Even for our most low-key guests, I get a bit of anxiety playing tour guide. I want everyone to love Vicenza, to feel like they got their money's worth for their travels, that they didn't come all the way to Italy for no reason, and to have the best time ever. And yes, I'm putting a ridiculous amount of pressure on myself, especially because I'm trying to cram two years worth of Italian experiences into someone's very short stay. But, that doesn't mean I'm going to stop trying!
But if you've had a few guests, your brain might just be fried. Between work and chores and figuring out what to eat every night and doing all the other errands that are expected of you, it's hard to also play travel agent, and sometimes you need a little refresher. Or, perhaps you've had your fair share of guests already, and if you have to do the same walk to St. Mark's Square and back in Venice in this ridiculous humidity, you will seriously lay down and die.
So, I'm here to help. After three summers and countless guests, we've been through the ringer on showing folks a good time, because we truly do love having visitors and exploring with them. And we've learned a few hot spots in our time here — favorite restaurants, favorite wineries, and now, favorite day trips. Now get to exploring! Whether you have guests or not, these trips are easy and low-key, and sure to provide many photo opportunities that will leave you de-stressed and your guests happy.
WHAT TO DO NEAR VICENZA:
- Stuff your face with stuffed pastas: If there's one thing you have to do in Italy, it's eat like there's no tomorrow. I tell every guest we have that they must have gelato every day that they're in Italy (Vaniglia is my local go-to). Sometimes I take this too close to heart and forget that I live here. I put together a round-up of my favorite Vicenza restaurants at various price points and locations that are sure to impress your guests and keep them fat and happy during their stay.

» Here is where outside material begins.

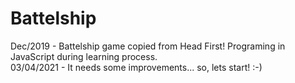 # Battelship
Dec/2019 - Battelship game copied from Head First! Programing in JavaScript during learning process. <br>
03/04/2021 - It needs some improvements... so, lets start! :-)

- Get your wino on: Unless your guests don't drink, you must take them to at least one winery while they're in town. You're in Italy after all, the place with the best wine on earth (giving you the side-eye, France). I've done plenty of very vigorous research (someone's gotta do it) into this topic and put together a list of my favorite wineries in the Veneto region — all within 45 minutes of Vicenza.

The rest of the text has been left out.